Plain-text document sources
* * *

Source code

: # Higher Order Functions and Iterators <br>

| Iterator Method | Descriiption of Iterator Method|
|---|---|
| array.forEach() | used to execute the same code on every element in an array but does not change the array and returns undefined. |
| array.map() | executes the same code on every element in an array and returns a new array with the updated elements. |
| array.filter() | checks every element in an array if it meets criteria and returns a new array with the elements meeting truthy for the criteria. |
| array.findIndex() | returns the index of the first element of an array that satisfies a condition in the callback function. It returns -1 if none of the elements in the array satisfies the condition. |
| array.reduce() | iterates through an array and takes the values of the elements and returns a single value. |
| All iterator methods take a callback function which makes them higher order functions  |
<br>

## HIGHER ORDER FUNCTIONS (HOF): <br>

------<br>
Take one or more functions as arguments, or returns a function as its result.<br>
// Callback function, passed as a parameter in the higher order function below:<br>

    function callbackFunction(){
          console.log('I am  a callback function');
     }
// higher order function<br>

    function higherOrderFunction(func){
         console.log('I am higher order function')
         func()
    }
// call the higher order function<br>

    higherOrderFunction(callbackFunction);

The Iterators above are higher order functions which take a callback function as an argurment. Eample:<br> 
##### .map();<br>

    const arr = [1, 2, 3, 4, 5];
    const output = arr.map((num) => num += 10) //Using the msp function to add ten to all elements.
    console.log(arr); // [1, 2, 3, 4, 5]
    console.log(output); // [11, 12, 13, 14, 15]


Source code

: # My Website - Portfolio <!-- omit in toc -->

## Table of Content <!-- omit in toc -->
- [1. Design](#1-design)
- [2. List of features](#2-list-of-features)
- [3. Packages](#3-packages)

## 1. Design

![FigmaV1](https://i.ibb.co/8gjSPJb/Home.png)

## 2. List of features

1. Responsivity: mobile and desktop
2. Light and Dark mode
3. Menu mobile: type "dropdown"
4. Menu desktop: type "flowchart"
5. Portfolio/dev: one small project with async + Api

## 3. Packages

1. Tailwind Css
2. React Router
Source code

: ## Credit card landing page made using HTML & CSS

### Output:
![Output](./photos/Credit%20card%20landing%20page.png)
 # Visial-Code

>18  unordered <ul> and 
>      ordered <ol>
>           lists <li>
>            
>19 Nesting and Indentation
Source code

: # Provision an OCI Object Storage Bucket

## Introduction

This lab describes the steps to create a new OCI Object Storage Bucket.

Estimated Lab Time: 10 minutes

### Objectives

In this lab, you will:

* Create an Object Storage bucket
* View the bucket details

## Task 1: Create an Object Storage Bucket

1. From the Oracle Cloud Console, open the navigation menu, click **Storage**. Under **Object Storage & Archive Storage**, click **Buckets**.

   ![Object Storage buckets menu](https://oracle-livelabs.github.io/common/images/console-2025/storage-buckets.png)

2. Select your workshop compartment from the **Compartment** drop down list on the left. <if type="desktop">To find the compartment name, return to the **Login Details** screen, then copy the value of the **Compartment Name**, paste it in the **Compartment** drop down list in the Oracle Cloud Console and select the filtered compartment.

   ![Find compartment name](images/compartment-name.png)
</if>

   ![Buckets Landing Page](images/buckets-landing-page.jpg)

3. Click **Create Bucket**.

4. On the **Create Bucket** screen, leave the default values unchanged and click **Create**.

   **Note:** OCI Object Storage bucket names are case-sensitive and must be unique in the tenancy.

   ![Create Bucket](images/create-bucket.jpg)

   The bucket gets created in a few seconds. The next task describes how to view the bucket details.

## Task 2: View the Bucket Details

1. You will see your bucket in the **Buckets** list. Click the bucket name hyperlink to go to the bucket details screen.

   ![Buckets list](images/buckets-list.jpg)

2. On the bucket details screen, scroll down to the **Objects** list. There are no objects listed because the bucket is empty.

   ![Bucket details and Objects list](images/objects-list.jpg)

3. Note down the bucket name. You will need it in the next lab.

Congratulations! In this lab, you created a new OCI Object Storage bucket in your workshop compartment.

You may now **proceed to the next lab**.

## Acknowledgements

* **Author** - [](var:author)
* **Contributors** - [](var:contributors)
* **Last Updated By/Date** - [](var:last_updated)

* * *

## Exercise:
Each record above should be output again exactly.

## The answer:
Source code

: # Higher Order Functions and Iterators <br>

| Iterator Method | Descriiption of Iterator Method|
|---|---|
| array.forEach() | used to execute the same code on every element in an array but does not change the array and returns undefined. |
| array.map() | executes the same code on every element in an array and returns a new array with the updated elements. |
| array.filter() | checks every element in an array if it meets criteria and returns a new array with the elements meeting truthy for the criteria. |
| array.findIndex() | returns the index of the first element of an array that satisfies a condition in the callback function. It returns -1 if none of the elements in the array satisfies the condition. |
| array.reduce() | iterates through an array and takes the values of the elements and returns a single value. |
| All iterator methods take a callback function which makes them higher order functions  |
<br>

## HIGHER ORDER FUNCTIONS (HOF): <br>

------<br>
Take one or more functions as arguments, or returns a function as its result.<br>
// Callback function, passed as a parameter in the higher order function below:<br>

    function callbackFunction(){
          console.log('I am  a callback function');
     }
// higher order function<br>

    function higherOrderFunction(func){
         console.log('I am higher order function')
         func()
    }
// call the higher order function<br>

    higherOrderFunction(callbackFunction);

The Iterators above are higher order functions which take a callback function as an argurment. Eample:<br> 
##### .map();<br>

    const arr = [1, 2, 3, 4, 5];
    const output = arr.map((num) => num += 10) //Using the msp function to add ten to all elements.
    console.log(arr); // [1, 2, 3, 4, 5]
    console.log(output); // [11, 12, 13, 14, 15]


Source code

: # My Website - Portfolio <!-- omit in toc -->

## Table of Content <!-- omit in toc -->
- [1. Design](#1-design)
- [2. List of features](#2-list-of-features)
- [3. Packages](#3-packages)

## 1. Design

![FigmaV1](https://i.ibb.co/8gjSPJb/Home.png)

## 2. List of features

1. Responsivity: mobile and desktop
2. Light and Dark mode
3. Menu mobile: type "dropdown"
4. Menu desktop: type "flowchart"
5. Portfolio/dev: one small project with async + Api

## 3. Packages

1. Tailwind Css
2. React Router
Source code

: ## Credit card landing page made using HTML & CSS

### Output:
![Output](./photos/Credit%20card%20landing%20page.png)
 # Visial-Code

>18  unordered <ul> and 
>      ordered <ol>
>           lists <li>
>            
>19 Nesting and Indentation
Source code

: # Provision an OCI Object Storage Bucket

## Introduction

This lab describes the steps to create a new OCI Object Storage Bucket.

Estimated Lab Time: 10 minutes

### Objectives

In this lab, you will:

* Create an Object Storage bucket
* View the bucket details

## Task 1: Create an Object Storage Bucket

1. From the Oracle Cloud Console, open the navigation menu, click **Storage**. Under **Object Storage & Archive Storage**, click **Buckets**.

   ![Object Storage buckets menu](https://oracle-livelabs.github.io/common/images/console-2025/storage-buckets.png)

2. Select your workshop compartment from the **Compartment** drop down list on the left. <if type="desktop">To find the compartment name, return to the **Login Details** screen, then copy the value of the **Compartment Name**, paste it in the **Compartment** drop down list in the Oracle Cloud Console and select the filtered compartment.

   ![Find compartment name](images/compartment-name.png)
</if>

   ![Buckets Landing Page](images/buckets-landing-page.jpg)

3. Click **Create Bucket**.

4. On the **Create Bucket** screen, leave the default values unchanged and click **Create**.

   **Note:** OCI Object Storage bucket names are case-sensitive and must be unique in the tenancy.

   ![Create Bucket](images/create-bucket.jpg)

   The bucket gets created in a few seconds. The next task describes how to view the bucket details.

## Task 2: View the Bucket Details

1. You will see your bucket in the **Buckets** list. Click the bucket name hyperlink to go to the bucket details screen.

   ![Buckets list](images/buckets-list.jpg)

2. On the bucket details screen, scroll down to the **Objects** list. There are no objects listed because the bucket is empty.

   ![Bucket details and Objects list](images/objects-list.jpg)

3. Note down the bucket name. You will need it in the next lab.

Congratulations! In this lab, you created a new OCI Object Storage bucket in your workshop compartment.

You may now **proceed to the next lab**.

## Acknowledgements

* **Author** - [](var:author)
* **Contributors** - [](var:contributors)
* **Last Updated By/Date** - [](var:last_updated)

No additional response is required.